Slashdot user sabre86 wrote [sic]:
For what it's worth, this is utter crap, but it shows a severe weakness in copyright law. Anything that can be represented with data, anything at all, can be encoded/encrpyted on anything else, given an arbitrary coding mechanism. For instance, let us create "sabre86's stanard coding scheme": add 1 to any number. After encoding we have 09 F9 11 02 9D 74 E3 5B D8 41 56 C5 63 56 88 C1. Look, it's a different number! I guess it isn't a circumvention. Or is it?
Later, user Mr_Icon wrote:
Everything digital is as a number (hence the name "digital").

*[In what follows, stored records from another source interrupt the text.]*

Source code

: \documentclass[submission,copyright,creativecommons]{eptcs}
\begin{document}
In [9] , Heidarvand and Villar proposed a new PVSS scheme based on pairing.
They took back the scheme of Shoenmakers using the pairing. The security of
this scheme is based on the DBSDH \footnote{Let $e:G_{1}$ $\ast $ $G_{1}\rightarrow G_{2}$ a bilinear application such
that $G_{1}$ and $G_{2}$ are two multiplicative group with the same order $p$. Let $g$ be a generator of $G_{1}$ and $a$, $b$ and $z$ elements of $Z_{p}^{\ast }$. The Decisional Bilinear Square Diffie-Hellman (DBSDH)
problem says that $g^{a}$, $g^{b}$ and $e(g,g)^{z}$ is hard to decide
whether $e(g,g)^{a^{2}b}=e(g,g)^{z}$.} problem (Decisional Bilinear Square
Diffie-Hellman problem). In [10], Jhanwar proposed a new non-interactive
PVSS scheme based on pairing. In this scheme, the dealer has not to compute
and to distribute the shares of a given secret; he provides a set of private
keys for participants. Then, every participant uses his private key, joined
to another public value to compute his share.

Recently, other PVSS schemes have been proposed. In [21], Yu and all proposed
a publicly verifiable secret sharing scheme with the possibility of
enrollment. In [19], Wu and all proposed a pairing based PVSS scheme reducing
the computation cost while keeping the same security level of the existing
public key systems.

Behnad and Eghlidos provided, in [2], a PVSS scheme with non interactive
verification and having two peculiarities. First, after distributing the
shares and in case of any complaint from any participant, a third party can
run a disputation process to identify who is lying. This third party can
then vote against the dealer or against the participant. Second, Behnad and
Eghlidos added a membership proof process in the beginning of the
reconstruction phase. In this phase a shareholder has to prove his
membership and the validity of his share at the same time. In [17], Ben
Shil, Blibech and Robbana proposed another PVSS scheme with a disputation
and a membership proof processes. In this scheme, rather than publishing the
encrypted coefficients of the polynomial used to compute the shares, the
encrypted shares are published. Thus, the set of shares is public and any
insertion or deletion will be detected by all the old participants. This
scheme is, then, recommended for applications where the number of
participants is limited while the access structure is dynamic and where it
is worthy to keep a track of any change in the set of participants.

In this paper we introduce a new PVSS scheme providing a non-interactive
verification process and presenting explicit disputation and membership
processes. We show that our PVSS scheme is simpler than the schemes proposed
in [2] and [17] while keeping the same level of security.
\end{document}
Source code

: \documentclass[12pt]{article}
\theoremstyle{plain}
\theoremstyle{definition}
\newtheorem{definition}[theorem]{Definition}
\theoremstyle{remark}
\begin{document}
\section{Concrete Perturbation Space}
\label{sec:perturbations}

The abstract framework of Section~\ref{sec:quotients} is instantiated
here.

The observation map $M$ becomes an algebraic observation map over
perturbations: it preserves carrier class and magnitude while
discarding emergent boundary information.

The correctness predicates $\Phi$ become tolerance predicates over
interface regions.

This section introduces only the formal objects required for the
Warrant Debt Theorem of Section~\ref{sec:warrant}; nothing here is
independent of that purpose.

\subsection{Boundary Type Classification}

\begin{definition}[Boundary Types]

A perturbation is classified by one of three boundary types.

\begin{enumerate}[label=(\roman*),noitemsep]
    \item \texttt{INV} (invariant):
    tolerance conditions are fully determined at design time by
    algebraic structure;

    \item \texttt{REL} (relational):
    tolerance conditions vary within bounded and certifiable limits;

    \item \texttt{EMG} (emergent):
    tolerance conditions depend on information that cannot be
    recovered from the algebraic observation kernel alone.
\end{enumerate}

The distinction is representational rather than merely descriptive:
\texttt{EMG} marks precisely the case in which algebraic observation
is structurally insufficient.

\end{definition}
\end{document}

Circumvention software? A long number. PDFs with classified military information? Long numbers. Child porn? Long numbers. Having those illegal numbers on your hard drive will get you convicted.
The information that the MPAA wishes to protect is now out there on the Internet, and virtually ineradicable. Not to mention that some people are reporting that the MPAA is including the key itself in the DMCA takedown notice, inadvertently publishing the information they wish to keep secure.

Whether or not the MPAA succeeds in taking down the offending 32-digits from some websites, the cat is apparently out of the bag.

Are they going to send a takedown notice to someone for posting a song on youtube?

See:



Update:

digg.com has apparently been overwhelmed by stories linking to and including the key in question. And now (11pm pst) is offline:


Update 2 (12:30AMpst):

Digg.com is back up, and Kevin Rose has apparently reversed the digg.com stance on the MPAA's DMCA takedown notice:

But now, after seeing hundreds of stories and reading thousands of comments, you’ve made it clear. You’d rather see Digg go down fighting than bow down to a bigger company. We hear you, and effective immediately we won’t delete stories or comments containing the code and will deal with whatever the consequences might be.

If we lose, then what the hell, at least we died trying.